In particular, the guidance advises website owners to:

  1. Check what type of cookies and similar technologies you use and how you use them.
  2. Assess how intrusive your use of cookies is.
  3. Decide what solution to obtain consent will be best in your circumstances.

“The key point”, they add, “is that you cannot ignore these rules.”

Over the next few months I will revisit this issue to see how websites are going about achieving compliance in practice, and what technical measures are being developed to facilitate this.

Cookies and consent

As has been widely reported, the government has confirmed that it will implement new EU regulations on the use of cookies by 25 May 2011. What does this mean in practice for website owners?

What’s the current position?

The current law on cookies works on an “opt-out” basis: website owners are required to provide “clear and comprehensive” information on their use of cookies, and users must then have the opportunity to opt out of using them. In the UK at least, it has been seen as sufficient to provide information in your privacy policy and then simply allow users to disable cookies in their web browser settings.

What’s changing?

The Citizens’ Rights Directive, adopted by the EU in November 2009, changes this to require websites to obtain prior consent for the use of cookies.
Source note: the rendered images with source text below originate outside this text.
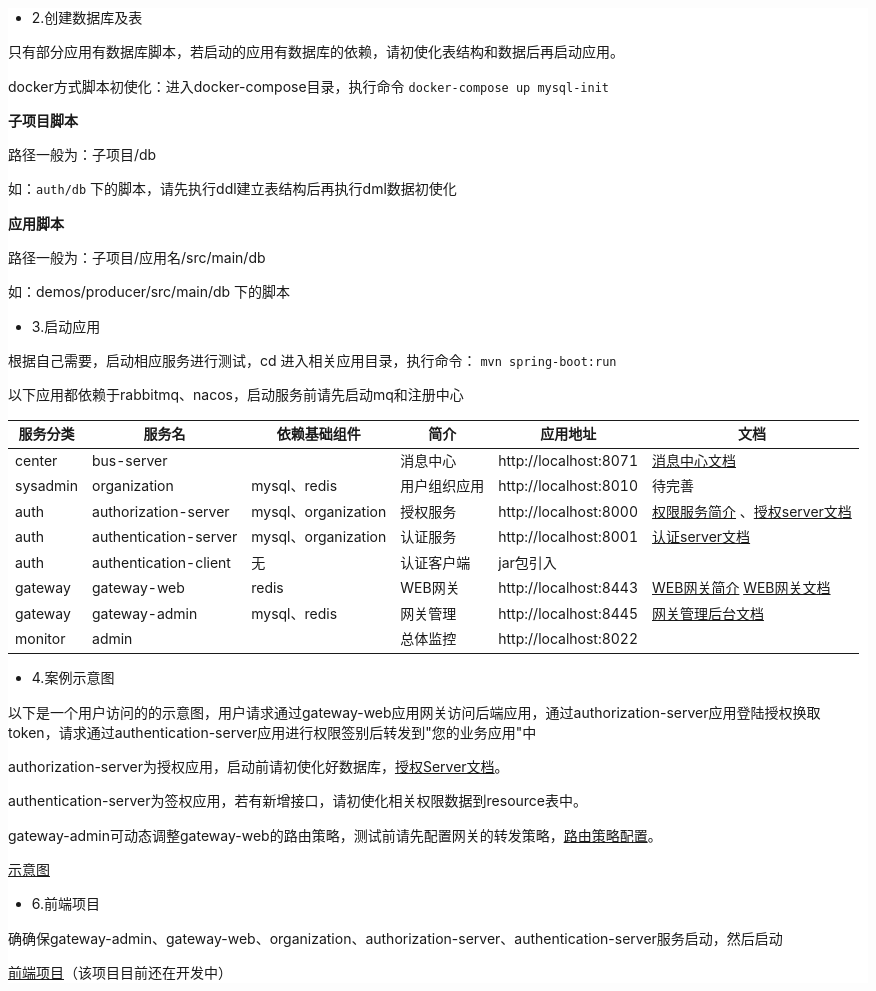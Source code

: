 * 2.创建数据库及表

只有部分应用有数据库脚本，若启动的应用有数据库的依赖，请初使化表结构和数据后再启动应用。

docker方式脚本初使化：进入docker-compose目录，执行命令 `docker-compose up mysql-init`

**子项目脚本**

路径一般为：子项目/db

如：`auth/db` 下的脚本，请先执行ddl建立表结构后再执行dml数据初使化

**应用脚本**

路径一般为：子项目/应用名/src/main/db

如：demos/producer/src/main/db 下的脚本

* 3.启动应用

根据自己需要，启动相应服务进行测试，cd 进入相关应用目录，执行命令： `mvn spring-boot:run` 

以下应用都依赖于rabbitmq、nacos，启动服务前请先启动mq和注册中心

| 服务分类  | 服务名                     |  依赖基础组件             |   简介      |  应用地址                | 文档                    |
|----------|---------------------------|-------------------------|-------------|-------------------------|-------------------------|
|  center  | bus-server                |                         |  消息中心    |  http://localhost:8071  | [消息中心文档](./center/bus)         |
|  sysadmin| organization              | mysql、redis            |  用户组织应用 |  http://localhost:8010  | 待完善      |
|  auth    | authorization-server      | mysql、organization     |  授权服务    |  http://localhost:8000  | [权限服务简介](./auth) 、[授权server文档](./auth/authorization-server)     |
|  auth    | authentication-server     | mysql、organization     |  认证服务    |  http://localhost:8001  | [认证server文档](./auth/authentication-server)    |
|  auth    | authentication-client     | 无                      |  认证客户端  |  jar包引入               |      |
|  gateway | gateway-web               | redis                   |  WEB网关    |  http://localhost:8443  | [WEB网关简介](./gateway)  [WEB网关文档](./gateway/gateway-web)       |
|  gateway | gateway-admin             | mysql、redis            |  网关管理    |  http://localhost:8445  | [网关管理后台文档](./gateway/gateway-admin)   |
|  monitor | admin                     |                         |  总体监控    |  http://localhost:8022  |      |

* 4.案例示意图

以下是一个用户访问的的示意图，用户请求通过gateway-web应用网关访问后端应用，通过authorization-server应用登陆授权换取token，请求通过authentication-server应用进行权限签别后转发到"您的业务应用"中

authorization-server为授权应用，启动前请初使化好数据库，[授权Server文档](./auth/authorization-server)。

authentication-server为签权应用，若有新增接口，请初使化相关权限数据到resource表中。

gateway-admin可动态调整gateway-web的路由策略，测试前请先配置网关的转发策略，[路由策略配置](https://github.com/zhoutaoo/SpringCloud/tree/master/gateway/gateway-admin#%E4%BD%BF%E7%94%A8%E6%8C%87%E5%8D%97)。

[示意图](https://www.processon.com/view/link/5cc05ff9e4b059e20a06e3c4)

* 6.前端项目

确确保gateway-admin、gateway-web、organization、authorization-server、authentication-server服务启动，然后启动

[前端项目](https://github.com/zhoutaoo/SpringCloud-Admin)（该项目目前还在开发中）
Despite some confusion over what exactly the Directive meant when it was first passed, there is now an increasingly clear consensus that it requires an opt-in approach to cookies.

This has caused considerable disquiet among website owners. Cookies are essential for the operation of almost all websites, and on the face of it the new regulations will require websites to use pop-ups or landing pages to obtain consent for this from users.

This is unlikely to be popular with users, who may find their web browsing interrupted by multiple requests for consent. It could also threaten the revenues of sites who depend on income from third-party advertisers, whose operations may be hindered by users rejecting cookies used by advertisers to track browsing activity – which is, of course, precisely what the regulations are intended to do.

Does this only affect third party cookies?

Some have suggested that the new law will only affect third party cookies – such as tracking cookies used by advertisers – and that cookies used for the normal operation of a website will not be caught. This is based on an exception under the law waiving the requirement for consent where the cookies are “strictly necessary” for the operation of the website.

However, in my view most website owners will still need to comply with the new law. Where a cookie is necessary in order for a shopping basket to function, this will probably count as “strictly necessary”. However, it is doubtful whether the same can be said for other common uses of cookies, such as compiling site statistics and tracking how people use the site.

Is this actually going to happen?

I was at an event this week at which a speaker from the Information Commissioners’ Office pointed out that, while the ICO had not wanted or asked for this change in the law, “the law is the law” and the ICO is required to enforce it. There may be a “grace period” before full enforcement begins, but website operators will be expected to comply once the “technical solutions” are available for them to do so.

At present it is not clear how websites will comply with these obligations in practice. Discussions are under way to see if appropriate mechanisms can be built in to web browsers. However, websites will still need to be able to give information and obtain consent from users of older browsers or who are accessing the web by mobile phone.

So what do we need to do?

We are still awaiting the final regulations, and it also remains to be seen what technical approaches for compliance – pop-ups? landing pages? browser features? – will be developed over the coming months. Unfortunately, this does mean that website owners and developers are somewhat in limbo for the time being.

However, those developing or updating their websites should be aware of the need to build in scope for introducing appropriate consent mechanisms once the legal and technical position is clearer. And now is probably a good time to start thinking about how your use of cookies can be explained in a way that will make users want to accept them rather than reject them.